Last fall I mentioned the immigration case of Nazry (“Naz”) Mustakim, a native of Singapore who lived in the United States with proper documents as a Legal Permanent Resident for nearly 20 years before being taken into custody last March. Before his arrest, Naz and his new bride, Hope, were happily living in Waco, Texas, where he did volunteer work and held a steady job.

But at 7:00 a.m. on March 30, 2011, four armed agents from the Immigration and Customs Enforcement agency knocked on the door and took him into custody. Before long, Naz was sitting in the South Texas Detention Center in Pearsall, Texas, 235 miles away from home and from Hope.

And what was the problem? Years ago, as a very young adult, Naz had developed an addiction to drugs and alcohol, and in 2005 he was arrested more than once for drug possession. Realizing that he had a problem, he voluntarily entered a rehabilitation program at Manna House, a faith-based ministry of Mission Waco. Emerging from the six-month program both clean and with new faith in Christ, he wanted to give back. Naz started working with Mission Waco as both a volunteer and as paid staff, became an active leader in a local 12-step recovery program, earned a college degree, and got a responsible job to support his family.

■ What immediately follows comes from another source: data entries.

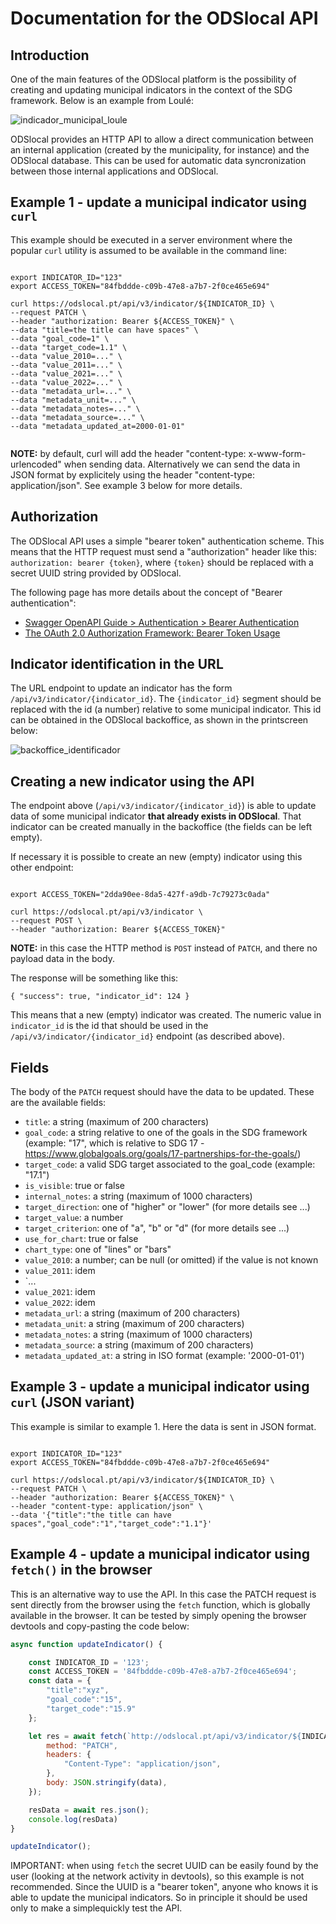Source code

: # Documentation for the ODSlocal API



## Introduction

One of the main features of the ODSlocal platform is the possibility of creating and updating municipal indicators in the context of the SDG framework. Below is an example from Loulé:

![indicador_municipal_loule](https://github.com/2adapt/odslocal-api-documentation/assets/2184309/dc7158f9-1b35-4944-8202-8cb50022f44e)

ODSlocal provides an HTTP API to allow a direct communication between an internal application (created by the municipality, for instance) and the ODSlocal database. This can be used for automatic data syncronization between those internal applications and ODSlocal.



## Example 1 - update a municipal indicator using `curl`

This example should be executed in a server environment where the popular `curl` utility is assumed to be available in the command line:


```shell

export INDICATOR_ID="123"
export ACCESS_TOKEN="84fbddde-c09b-47e8-a7b7-2f0ce465e694"

curl https://odslocal.pt/api/v3/indicator/${INDICATOR_ID} \
--request PATCH \
--header "authorization: Bearer ${ACCESS_TOKEN}" \
--data "title=the title can have spaces" \
--data "goal_code=1" \
--data "target_code=1.1" \
--data "value_2010=..." \
--data "value_2011=..." \
--data "value_2021=..." \
--data "value_2022=..." \
--data "metadata_url=..." \
--data "metadata_unit=..." \
--data "metadata_notes=..." \
--data "metadata_source=..." \
--data "metadata_updated_at=2000-01-01"


```

**NOTE:** by default, curl will add the header "content-type: x-www-form-urlencoded" when sending data. Alternatively we can send the data in JSON format by explicitely using the header "content-type: application/json". See example 3 below for more details.





## Authorization

The ODSlocal API uses a simple "bearer token" authentication scheme. This means that the HTTP request must send a "authorization" header like this: `authorization: bearer {token}`, where `{token}` should be replaced with a secret UUID string provided by ODSlocal. 

The following page has more details about the concept of "Bearer authentication": 

- [Swagger OpenAPI Guide > Authentication > Bearer Authentication](https://swagger.io/docs/specification/authentication/bearer-authentication/)
- [The OAuth 2.0 Authorization Framework: Bearer Token Usage](https://datatracker.ietf.org/doc/html/rfc6750)



## Indicator identification in the URL

The URL endpoint to update an indicator has the form `/api/v3/indicator/{indicator_id}`. The `{indicator_id}` segment should be replaced with the id (a number) relative to some municipal indicator. This id can be obtained in the ODSlocal backoffice, as shown in the printscreen below:

![backoffice_identificador](https://github.com/2adapt/odslocal-api-documentation/assets/2184309/1e0fefa2-c7ba-4952-bb46-fe1492c23b8a)


## Creating a new indicator using the API

The endpoint above (`/api/v3/indicator/{indicator_id}`) is able to update data of some municipal indicator **that already exists in ODSlocal**. That indicator can be created manually in the backoffice (the fields can be left empty). 

If necessary it is possible to create an new (empty) indicator using this other endpoint:

```shell

export ACCESS_TOKEN="2dda90ee-8da5-427f-a9db-7c79273c0ada"

curl https://odslocal.pt/api/v3/indicator \
--request POST \
--header "authorization: Bearer ${ACCESS_TOKEN}"

```

**NOTE:** in this case the HTTP method is `POST` instead of `PATCH`, and there no payload data in the body.

The response will be something like this:
```
{ "success": true, "indicator_id": 124 }
```

This means that a new (empty) indicator was created. The numeric value in `indicator_id` is the id that should be used in the `/api/v3/indicator/{indicator_id}` endpoint (as described above).

## Fields

The body of the `PATCH` request should have the data to be updated. These are the available fields:

- `title`: a string (maximum of 200 characters)
- `goal_code`: a string relative to one of the goals in the SDG framework (example: "17", which is relative to SDG 17 - https://www.globalgoals.org/goals/17-partnerships-for-the-goals/)
- `target_code`: a valid SDG target associated to the goal_code (example: "17.1")
- `is_visible`: true or false
- `internal_notes`: a string (maximum of 1000 characters)
- `target_direction`: one of "higher" or "lower" (for more details see ...)
- `target_value`: a number
- `target_criterion`: one of "a", "b" or "d" (for more details see ...)
- `use_for_chart`: true or false
- `chart_type`: one of "lines" or "bars"
- `value_2010`: a number; can be null (or omitted) if the value is not known
- `value_2011`: idem
- `...
- `value_2021`: idem
- `value_2022`: idem
- `metadata_url`: a string (maximum of 200 characters)
- `metadata_unit`: a string (maximum of 200 characters)
- `metadata_notes`: a string (maximum of 1000 characters)
- `metadata_source`: a string (maximum of 200 characters)
- `metadata_updated_at`: a string in ISO format (example: '2000-01-01')



## Example 3 - update a municipal indicator using `curl` (JSON variant)

This example is similar to example 1. Here the data is sent in JSON format.

```shell

export INDICATOR_ID="123"
export ACCESS_TOKEN="84fbddde-c09b-47e8-a7b7-2f0ce465e694"

curl https://odslocal.pt/api/v3/indicator/${INDICATOR_ID} \
--request PATCH \
--header "authorization: Bearer ${ACCESS_TOKEN}" \
--header "content-type: application/json" \
--data '{"title":"the title can have spaces","goal_code":"1","target_code":"1.1"}'

```



## Example 4 - update a municipal indicator using `fetch()` in the browser

This is an alternative way to use the API. In this case the PATCH request is sent directly from the browser using the `fetch` function, which is globally available in the browser. It can be tested by simply opening the browser devtools and copy-pasting the code below:

```js
async function updateIndicator() {

	const INDICATOR_ID = '123';
	const ACCESS_TOKEN = '84fbddde-c09b-47e8-a7b7-2f0ce465e694';
	const data = {
		"title":"xyz",
		"goal_code":"15",
		"target_code":"15.9"
	};

	let res = await fetch(`http://odslocal.pt/api/v3/indicator/${INDICATOR_ID}`, {
		method: "PATCH",
		headers: {
			"Content-Type": "application/json",
		},
		body: JSON.stringify(data),
	});

	resData = await res.json();
	console.log(resData)
}

updateIndicator();

```

IMPORTANT: when using `fetch` the secret UUID can be easily found by the user (looking at the network activity in devtools), so this example is not recommended. Since the UUID is a "bearer token", anyone who knows it is able to update the municipal indicators. So in principle it should be used only to make a simplequickly test the API. 


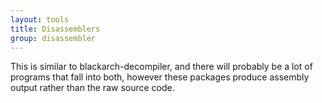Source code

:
 ```yaml
---
layout: tools
title: Disassemblers
group: disassembler
---
```


This is similar to blackarch-decompiler, and there will probably be a lot of programs that fall into
both, however these packages produce assembly output rather than the raw source code.
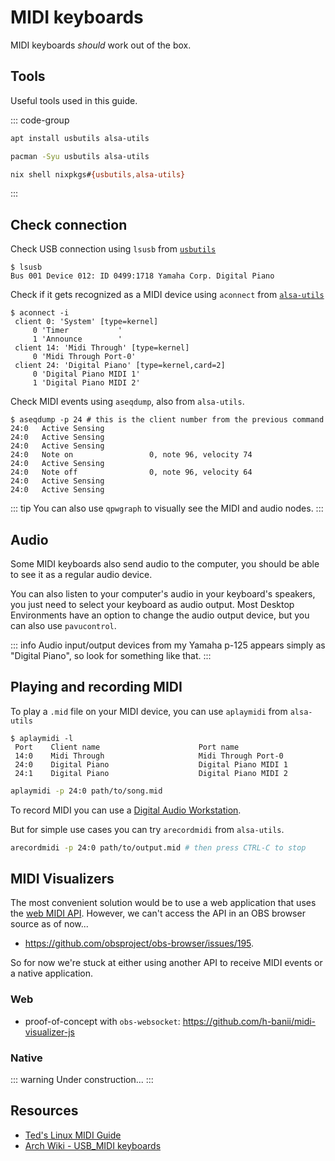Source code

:# MIDI keyboards

MIDI keyboards *should* work out of the box.

## Tools

Useful tools used in this guide.

::: code-group

```sh [Debian]
apt install usbutils alsa-utils
```

```sh [Arch]
pacman -Syu usbutils alsa-utils
```

```sh [Nix]
nix shell nixpkgs#{usbutils,alsa-utils}
```

:::

## Check connection

Check USB connection using `lsusb` from [`usbutils`](http://www.linux-usb.org/)

```console
$ lsusb
Bus 001 Device 012: ID 0499:1718 Yamaha Corp. Digital Piano
```

Check if it gets recognized as a MIDI device using `aconnect` from
[`alsa-utils`](http://www.alsa-project.org/)

```console
$ aconnect -i
 client 0: 'System' [type=kernel]
     0 'Timer           '
     1 'Announce        '
 client 14: 'Midi Through' [type=kernel]
     0 'Midi Through Port-0'
 client 24: 'Digital Piano' [type=kernel,card=2]
     0 'Digital Piano MIDI 1'
     1 'Digital Piano MIDI 2'
```

Check MIDI events using `aseqdump`, also from `alsa-utils`.

```console
$ aseqdump -p 24 # this is the client number from the previous command
24:0   Active Sensing
24:0   Active Sensing
24:0   Active Sensing
24:0   Note on                 0, note 96, velocity 74
24:0   Active Sensing
24:0   Note off                0, note 96, velocity 64
24:0   Active Sensing
24:0   Active Sensing
```

::: tip
You can also use `qpwgraph` to visually see the MIDI and audio nodes.
:::

## Audio

Some MIDI keyboards also send audio to the computer, you should be able to see
it as a regular audio device.

You can also listen to your computer's audio in your keyboard's speakers, you
just need to select your keyboard as audio output. Most Desktop Environments
have an option to change the audio output device, but you can also use
`pavucontrol`.

::: info
Audio input/output devices from my Yamaha p-125 appears simply as "Digital
Piano", so look for something like that.
:::

## Playing and recording MIDI

To play a `.mid` file on your MIDI device, you can use `aplaymidi`
from `alsa-utils`

```console
$ aplaymidi -l
 Port    Client name                      Port name
 14:0    Midi Through                     Midi Through Port-0
 24:0    Digital Piano                    Digital Piano MIDI 1
 24:1    Digital Piano                    Digital Piano MIDI 2
```

```sh
aplaymidi -p 24:0 path/to/song.mid
```

To record MIDI you can use a [Digital Audio Workstation](https://wiki.archlinux.org/title/List_of_applications/Multimedia#Digital_audio_workstations).

But for simple use cases you can try `arecordmidi` from
`alsa-utils`.

```sh
arecordmidi -p 24:0 path/to/output.mid # then press CTRL-C to stop
```

## MIDI Visualizers

The most convenient solution would be to use a web application that uses the
[web MIDI API](https://www.w3.org/TR/webmidi/). However, we can't access the
API in an OBS browser source as of now...

- https://github.com/obsproject/obs-browser/issues/195.

So for now we're stuck at either using another API to receive MIDI events or a
native application.

### Web

- proof-of-concept with `obs-websocket`: https://github.com/h-banii/midi-visualizer-js

### Native

::: warning
Under construction...
:::

## Resources

- [Ted's Linux MIDI Guide](http://tedfelix.com/linux/linux-midi.html)
- [Arch Wiki - USB_MIDI keyboards](https://wiki.archlinux.org/title/USB_MIDI_keyboards)
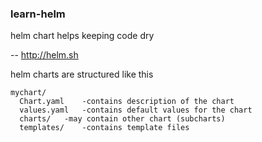 ### learn-helm
helm chart helps keeping code dry

-- http://helm.sh

helm charts are structured like this
```text
mychart/
  Chart.yaml	-contains description of the chart
  values.yaml	-contains default values for the chart
  charts/	-may contain other chart (subcharts)
  templates/	-contains template files
```

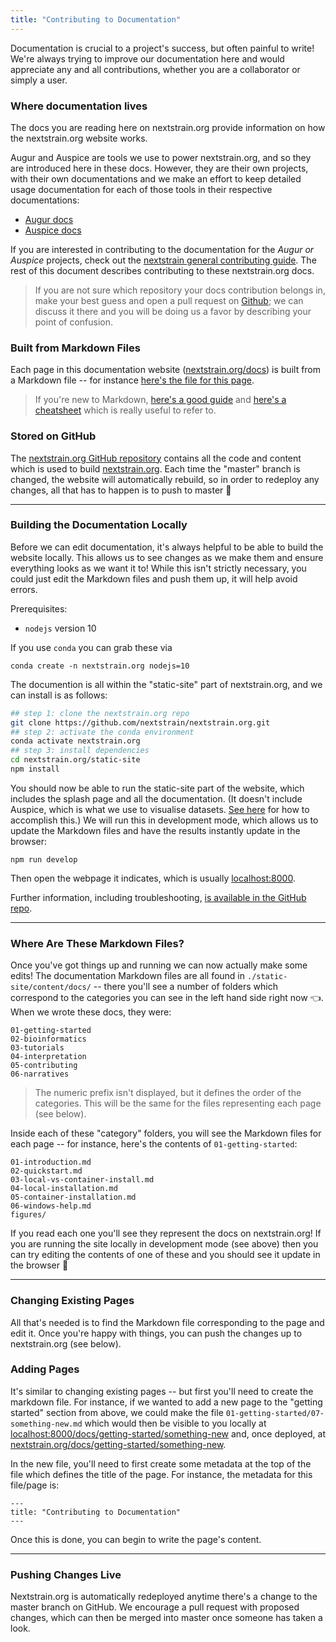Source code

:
 ```yaml
---
title: "Contributing to Documentation"
---
```


Documentation is crucial to a project's success, but often painful to write!
We're always trying to improve our documentation here and would appreciate any and all contributions, whether you are a collaborator or simply a user.

### Where documentation lives

The docs you are reading here on nextstrain.org provide information on how the nextstrain.org website works.

Augur and Auspice are tools we use to power nextstrain.org, and so they are introduced here in these docs. However, they are their own projects, with their own documentations and we make an effort to keep detailed usage documentation for each of those tools in their respective documentations:
* [Augur docs](https://nextstrain-augur.readthedocs.io/en/stable/index.html)
* [Auspice docs](https://nextstrain.github.io/auspice/introduction/overview)

 If you are interested in contributing to the documentation for the _Augur or Auspice_ projects, check out the [nextstrain general contributing guide](https://github.com/nextstrain/.github/blob/master/CONTRIBUTING.md#contribute-documentation).  The rest of this document describes contributing to these nextstrain.org docs.
 
 > If you are not sure which repository your docs contribution belongs in, make your best guess and open a pull request on [Github](https://github.com/nextstrain/.github/blob/master/CONTRIBUTING.md); we can discuss it there and you will be doing us a favor by describing your point of confusion.

### Built from Markdown Files

Each page in this documentation website ([nextstrain.org/docs](/docs)) is built from a Markdown file -- for instance [here's the file for this page](https://github.com/nextstrain/nextstrain.org/blob/master/static-site/content/docs/05-contributing/03-documentation.md).


> If you're new to Markdown, [here's a good guide](https://guides.github.com/features/mastering-markdown/) and [here's a cheatsheet](https://github.com/adam-p/markdown-here/wiki/Markdown-Cheatsheet) which is really useful to refer to.


### Stored on GitHub

The [nextstrain.org GitHub repository](https://github.com/nextstrain/nextstrain.org) contains all the code and content which is used to build [nextstrain.org](https://nextstrain.org).
Each time the "master" branch is changed, the website will automatically rebuild, so in order to redeploy any changes, all that has to happen is to push to master 🙌

---

### Building the Documentation Locally

Before we can edit documentation, it's always helpful to be able to build the website locally.
This allows us to see changes as we make them and ensure everything looks as we want it to!
While this isn't strictly necessary, you could just edit the Markdown files and push them up, it will help avoid errors.

Prerequisites:
* `nodejs` version 10

If you use `conda` you can grab these via
```
conda create -n nextstrain.org nodejs=10
```


The documention is all within the "static-site" part of nextstrain.org, and we can install is as follows:

```bash
## step 1: clone the nextstrain.org repo
git clone https://github.com/nextstrain/nextstrain.org.git
## step 2: activate the conda environment
conda activate nextstrain.org
## step 3: install dependencies
cd nextstrain.org/static-site
npm install
```

You should now be able to run the static-site part of the website, which includes the splash page and all the documentation.
(It doesn't include Auspice, which is what we use to visualise datasets. [See here](https://github.com/nextstrain/nextstrain.org#build-nextstrainorg-locally) for how to accomplish this.)
We will run this in development mode, which allows us to update the Markdown files and have the results instantly update in the browser:

```
npm run develop
```
Then open the webpage it indicates, which is usually [localhost:8000](http://localhost:8000).


Further information, including troubleshooting, [is available in the GitHub repo](https://github.com/nextstrain/nextstrain.org/tree/master/static-site).

---

### Where Are These Markdown Files?

Once you've got things up and running we can now actually make some edits!
The documentation Markdown files are all found in `./static-site/content/docs/` -- there you'll see a number of folders which correspond to the categories you can see in the left hand side right now 👈. When we wrote these docs, they were:
```
01-getting-started
02-bioinformatics
03-tutorials
04-interpretation
05-contributing
06-narratives
```
> The numeric prefix isn't displayed, but it defines the order of the categories. This will be the same for the files representing each page (see below).

Inside each of these "category" folders, you will see the Markdown files for each page -- for instance, here's the contents of `01-getting-started`:
```
01-introduction.md
02-quickstart.md
03-local-vs-container-install.md
04-local-installation.md
05-container-installation.md
06-windows-help.md
figures/
```

If you read each one you'll see they represent the docs on nextstrain.org!
If you are running the site locally in development mode (see above) then you can try editing the contents of one of these and you should see it update in the browser 🤩

---

### Changing Existing Pages

All that's needed is to find the Markdown file corresponding to the page and edit it.
Once you're happy with things, you can push the changes up to nextstrain.org (see below).

### Adding Pages

It's similar to changing existing pages -- but first you'll need to create the markdown file.
For instance, if we wanted to add a new page to the "getting started" section from above, we could make the file `01-getting-started/07-something-new.md` which would then be visible to you locally at [localhost:8000/docs/getting-started/something-new](http://localhost:8000/docs/getting-started/something-new) and, once deployed, at [nextstrain.org/docs/getting-started/something-new](/docs/getting-started/something-new).

In the new file, you'll need to first create some metadata at the top of the file which defines the title of the page. For instance, the metadata for this file/page is:

```
---
title: "Contributing to Documentation"
---
```

Once this is done, you can begin to write the page's content.

---

### Pushing Changes Live

Nextstrain.org is automatically redeployed anytime there's a change to the master branch on GitHub.
We encourage a pull request with proposed changes, which can then be merged into master once someone has taken a look.
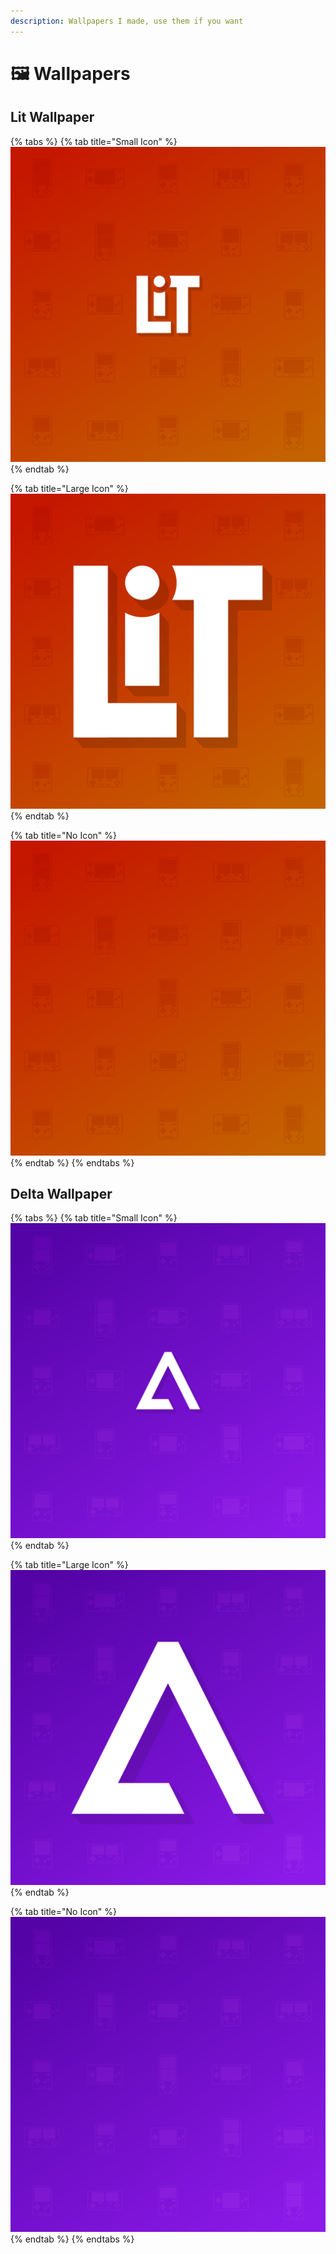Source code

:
 ```yaml
---
description: Wallpapers I made, use them if you want
---
```


# 🖼 Wallpapers

## Lit Wallpaper

{% tabs %}
{% tab title="Small Icon" %}
![](../.gitbook/assets/lit-wallpaper@3k.png)
{% endtab %}

{% tab title="Large Icon" %}
![](../.gitbook/assets/lit-wallpaper-large@3k.png)
{% endtab %}

{% tab title="No Icon" %}
![](../.gitbook/assets/lit-wallpaper-blank@3k.png)
{% endtab %}
{% endtabs %}

## Delta Wallpaper

{% tabs %}
{% tab title="Small Icon" %}
![](../.gitbook/assets/delta-wallpaper@3k.png)
{% endtab %}

{% tab title="Large Icon" %}
![](../.gitbook/assets/delta-wallpaper-large@3k.png)
{% endtab %}

{% tab title="No Icon" %}
![](../.gitbook/assets/delta-wallpaper-blank@3k.png)
{% endtab %}
{% endtabs %}
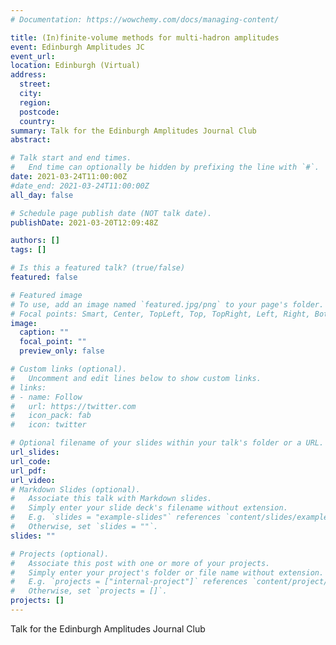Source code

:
 ```yaml
---
# Documentation: https://wowchemy.com/docs/managing-content/

title: (In)finite-volume methods for multi-hadron amplitudes
event: Edinburgh Amplitudes JC
event_url:
location: Edinburgh (Virtual)
address:
  street:
  city:
  region:
  postcode:
  country:
summary: Talk for the Edinburgh Amplitudes Journal Club
abstract:

# Talk start and end times.
#   End time can optionally be hidden by prefixing the line with `#`.
date: 2021-03-24T11:00:00Z
#date_end: 2021-03-24T11:00:00Z
all_day: false

# Schedule page publish date (NOT talk date).
publishDate: 2021-03-20T12:09:48Z

authors: []
tags: []

# Is this a featured talk? (true/false)
featured: false

# Featured image
# To use, add an image named `featured.jpg/png` to your page's folder.
# Focal points: Smart, Center, TopLeft, Top, TopRight, Left, Right, BottomLeft, Bottom, BottomRight.
image:
  caption: ""
  focal_point: ""
  preview_only: false

# Custom links (optional).
#   Uncomment and edit lines below to show custom links.
# links:
# - name: Follow
#   url: https://twitter.com
#   icon_pack: fab
#   icon: twitter

# Optional filename of your slides within your talk's folder or a URL.
url_slides:
url_code:
url_pdf:
url_video:
# Markdown Slides (optional).
#   Associate this talk with Markdown slides.
#   Simply enter your slide deck's filename without extension.
#   E.g. `slides = "example-slides"` references `content/slides/example-slides.md`.
#   Otherwise, set `slides = ""`.
slides: ""

# Projects (optional).
#   Associate this post with one or more of your projects.
#   Simply enter your project's folder or file name without extension.
#   E.g. `projects = ["internal-project"]` references `content/project/deep-learning/index.md`.
#   Otherwise, set `projects = []`.
projects: []
---
```

Talk for the Edinburgh Amplitudes Journal Club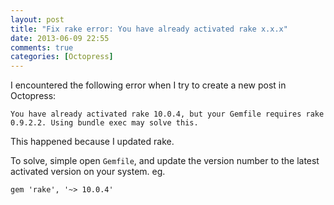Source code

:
 ```yaml
---
layout: post
title: "Fix rake error: You have already activated rake x.x.x"
date: 2013-06-09 22:55
comments: true
categories: [Octopress]
---
```


I encountered the following error when I try to create a new post in Octopress:

	You have already activated rake 10.0.4, but your Gemfile requires rake 0.9.2.2. Using bundle exec may solve this.

<!-- more -->

This happened because I updated rake.

To solve, simple open `Gemfile`, and update the version number to the latest activated version on your system. eg. 

 	gem 'rake', '~> 10.0.4'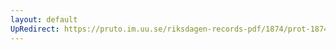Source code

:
 ```yaml
---
layout: default
UpRedirect: https://pruto.im.uu.se/riksdagen-records-pdf/1874/prot-1874--fk--506/prot-1874--fk--506_015.pdf
---
```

In March of 2007, after getting clean and beginning his new life, Naz’s arrests back in 2005 came up for trial. He was offered a deal: by pleading guilty to felony drug possession, he could get off with 10 years of probation and no prison time. What he wasn’t told is that the conviction would violate the terms of his green card and put him in the immigration category of “aggravated felon,” which made him deportable at any time.

Mustakim was advised to accept the plea bargain and, without knowing the immigration consequences, he did.

Even so, all seemed well and his green card continued to be renewed. But, as we have seen played out in the news, widespread paranoia about “illegal immigrants” in America has sparked political machinations leading to a federal crackdown on deportable aliens. Four full years after his ill-advised plea deal, and well into Naz’s reformed life as a productive citizen and compassionate Christian, the authorities decided to deport him.

Without reviewing all the details, I am happy to report that 10 months of waiting and countless hours of legal wrangling, prayer, raising funds for attorneys, “Free Naz” T-shirt sales, and personal appeals finally had a good outcome: on Feb. 7, during a preliminary hearing, the prosecutor granted Naz a waiver from deportation. Soon, the welcome home party was on and Naz could return to his marriage, his work, and his life.

But that life will have a different quality to it. Though Naz’s case is closed, both he and Hope yearn to help others who are in similar situations but lack the friends and support that kept Naz hopeful and led to a positive outcome.

As Hope puts it, “The heaviest tears we’ve cried during the past 10 months have been for the men [and women] in the detention centers who were so scared and confused, without a network of support to sustain them like Naz. They are sweet, hard-working, generous individuals. Dads, husbands, brothers … These are people, warm-blooded humans, children of God. And we refuse to settle back into ‘life’ and forget about them.”

The rest of us shouldn’t forget, either.


[Photo from Pat Jones Photography. More information about Naz’s story and issues relative to immigration is available at]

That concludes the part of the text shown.